All Western countries face a growing challenge in healthcare: demand is rising due to an ageing population and ongoing technological innovation, while at the same time, the supply of healthcare workers is shrinking. This imbalance is not temporary or isolated; it seems to be structural and systematic. It forces us to rethink how we organise care, how we allocate resources, and what we define as good policy.
In his inaugural lecture, Misja Mikkers spoke about the challenge that presents an opportunity, an opportunity to shift focus from equal access to healthcare to equal health outcomes. Research consistently shows that the main drivers of health lie outside the healthcare sector: poverty, education, housing, and social conditions all lead to chronic diseases and health inequality. The solution is not to spend ever more on healthcare, but to invest in what actually improves outcomes. Better results come not from doing more of the same, but from doing different things and doing the right things. That means rethinking how we collaborate across sectors, how we align incentives, and how we enable systems to learn and adapt.

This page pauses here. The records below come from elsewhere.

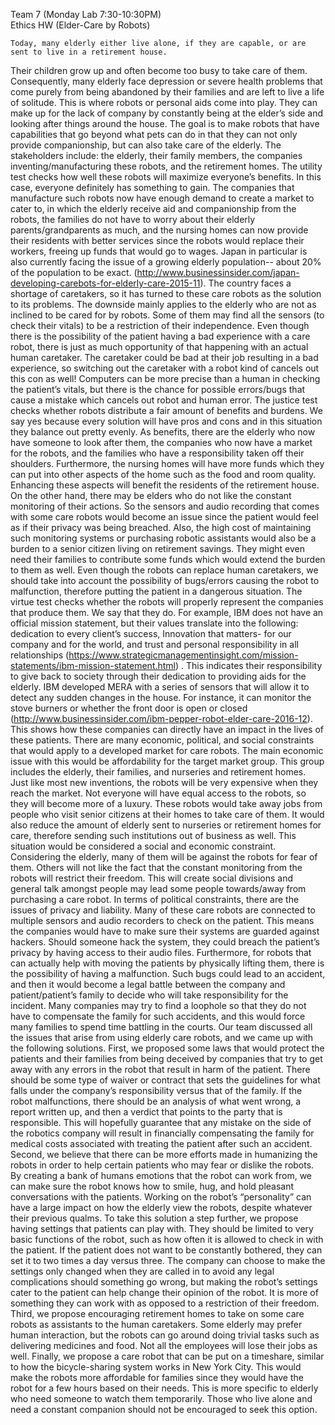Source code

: 
Team 7 (Monday Lab 7:30-10:30PM)                                                                                       
Ethics HW (Elder-Care by Robots)

    Today, many elderly either live alone, if they are capable, or are sent to live in a retirement house. 
Their children grow up and often become too busy to take care of them. Consequently, many elderly face 
depression or severe health problems that come purely from being abandoned by their families and are left 
to live a life of solitude. This is where robots or personal aids come into play. They can make up for 
the lack of company by constantly being at the elder’s side and looking after things around the house. 
The goal is to make robots that have capabilities that go beyond what pets can do in that they can not 
only provide companionship, but can also take care of the elderly. The stakeholders include: the elderly, 
their family members, the companies inventing/manufacturing these robots, and the retirement homes. 
    The utility test checks how well these robots will maximize everyone’s benefits. In this case, everyone
definitely has something to gain. The companies that manufacture such robots now have enough demand to
create a market to cater to, in which the elderly receive aid and companionship from the robots, the
families do not have to worry about their elderly parents/grandparents as much, and the nursing homes 
can now provide their residents with better services since the robots would replace their workers, freeing
up funds that would go to wages. Japan in particular is also currently facing the issue of a growing elderly
population-- about 20% of the population to be exact.
(http://www.businessinsider.com/japan-developing-carebots-for-elderly-care-2015-11). The country faces a 
shortage of caretakers, so it has turned to these care robots as the solution to its problems. The downside
mainly applies to the elderly who are not as inclined to be cared for by robots. Some of them may find all 
the sensors (to check their vitals) to be a restriction of their independence. Even though there is the 
possibility of the patient having a bad experience with a care robot, there is just as much opportunity of 
that happening with an actual human caretaker. The caretaker could be bad at their job resulting in a bad 
experience, so switching out the caretaker with a robot kind of cancels out this con as well! Computers can 
be more precise than a human in checking the patient’s vitals, but there is the chance for possible errors/bugs 
that cause a mistake which cancels out robot and human error.
    The justice test checks whether robots distribute a fair amount of benefits and burdens. We say yes because 
every solution will have pros and cons and in this situation they balance out pretty evenly. As benefits, 
there are the elderly who now have someone to look after them, the companies who now have a market for the
robots, and the families who have a responsibility taken off their shoulders. Furthermore, the nursing homes 
will have more funds which they can put into other aspects of the home such as the food and room quality. 
Enhancing these aspects will benefit the residents of the retirement house. On the other hand, there may be 
elders who do not like the constant monitoring of their actions. So the sensors and audio recording that comes
with some care robots would become an issue since the patient would feel as if their privacy was being breached. 
Also, the high cost of maintaining such monitoring systems or purchasing robotic assistants would also be a burden 
to a senior citizen living on retirement savings. They might even need their families to contribute some funds
which would extend the burden to them as well. Even though the robots can replace human caretakers, we should 
take into account the possibility of bugs/errors causing the robot to malfunction, therefore putting the patient
in a dangerous situation. 
   The virtue test checks whether the robots will properly represent the companies that produce them. We say that
they do. For example, IBM does not have an official mission statement, but their values translate into the following: 
dedication to every client’s success, Innovation that matters- for our company and for the world, and trust and 
personal responsibility in all relationships 
(https://www.strategicmanagementinsight.com/mission-statements/ibm-mission-statement.html) . This indicates their 
responsibility to give back to society through their dedication to providing aids for the elderly. IBM developed
MERA with a series of sensors that will allow it to detect any sudden changes in the house. For instance, it can 
monitor the stove burners or whether the front door is open or closed 
(http://www.businessinsider.com/ibm-pepper-robot-elder-care-2016-12). This shows how these companies can directly
have an impact in the lives of these patients. 
   There are many economic, political, and social constraints that would apply to a developed market for care robots. 
The main economic issue with this would be affordability for the target market group. This group includes the elderly, 
their families, and nurseries and retirement homes. Just like most new inventions, the robots will be very expensive
when they reach the market. Not everyone will have equal access to the robots, so they will become more of a luxury. 
These robots would take away jobs from people who visit senior citizens at their homes to take care of them. It would 
also reduce the amount of elderly sent to nurseries or retirement homes for care, therefore sending such institutions 
out of business as well. This situation would be considered a social and economic constraint. Considering the elderly, 
many of them will be against the robots for fear of them. Others will not like the fact that the constant monitoring
from the robots will restrict their freedom. This will create social divisions and general talk amongst people may 
lead some people towards/away from purchasing a care robot. In terms of political constraints, there are the issues
of privacy and liability. Many of these care robots are connected to multiple sensors and audio recorders to check
on the patient. This means the companies would have to make sure their systems are guarded against hackers. Should 
someone hack the system, they could breach the patient’s privacy by having access to their audio files. Furthermore, 
for robots that can actually help with moving the patients by physically lifting them, there is the possibility of
having a malfunction. Such bugs could lead to an accident, and then it would become a legal battle between the company
and patient/patient’s family to decide who will take responsibility for the incident. Many companies may try to find
a loophole so that they do not have to compensate the family for such accidents, and this would force many families 
to spend time battling in the courts. 
   Our team discussed all the issues that arise from using elderly care robots, and we came up with the following solutions.
First, we proposed some laws that would protect the patients and their families from being deceived by companies that 
try to get away with any errors in the robot that result in harm of the patient. There should be some type of waiver 
or contract that sets the guidelines for what falls under the company’s responsibility versus that of the family. If
the robot malfunctions, there should be an analysis of what went wrong, a report written up, and then a verdict that 
points to the party that is responsible. This will hopefully guarantee that any mistake on the side of the robotics 
company will result in financially compensating the family for medical costs associated with treating the patient after 
such an accident. Second, we believe that there can be more efforts made in humanizing the robots in order to help certain
patients who may fear or dislike the robots. By creating a bank of humans emotions that the robot can work from, we can 
make sure the robot knows how to smile, hug, and hold pleasant conversations with the patients. Working on the robot’s 
“personality” can have a large impact on how the elderly view the robots, despite whatever their previous qualms. To take 
this solution a step further, we propose having settings that patients can play with. They should be limited to very basic
functions of the robot, such as how often it is allowed to check in with the patient. If the patient does not want to be
constantly bothered, they can set it to two times a day versus three. The company can choose to make the settings only
changed when they are called in to avoid any legal complications should something go wrong, but making the robot’s settings 
cater to the patient can help change their opinion of the robot. It is more of something they can work with as opposed to
a restriction of their freedom. Third, we propose encouraging retirement homes to take on some care robots as assistants
to the human caretakers. Some elderly may prefer human interaction, but the robots can go around doing trivial tasks such
as delivering medicines and food. Not all the employees will lose their jobs as well. Finally, we propose a care robot 
that can be put on a timeshare, similar to how the bicycle-sharing system works in New York City. This would make the robots
more affordable for families since they would have the robot for a few hours based on their needs. This is more specific to 
elderly who need someone to watch them temporarily. Those who live alone and need a constant companion should not be 
encouraged to seek this option.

This text builds on Mikkers' inaugural lecture at the University of Twente, where he argued that many healthcare reforms fail not due to a lack of effort or insight, but because they treat problems in isolation. Fragmented responsibilities, poorly aligned incentives, and nonexistent or slow learning cycles make it difficult to provide coordinated, patient-centred care. Addressing these challenges requires a shift in perspective.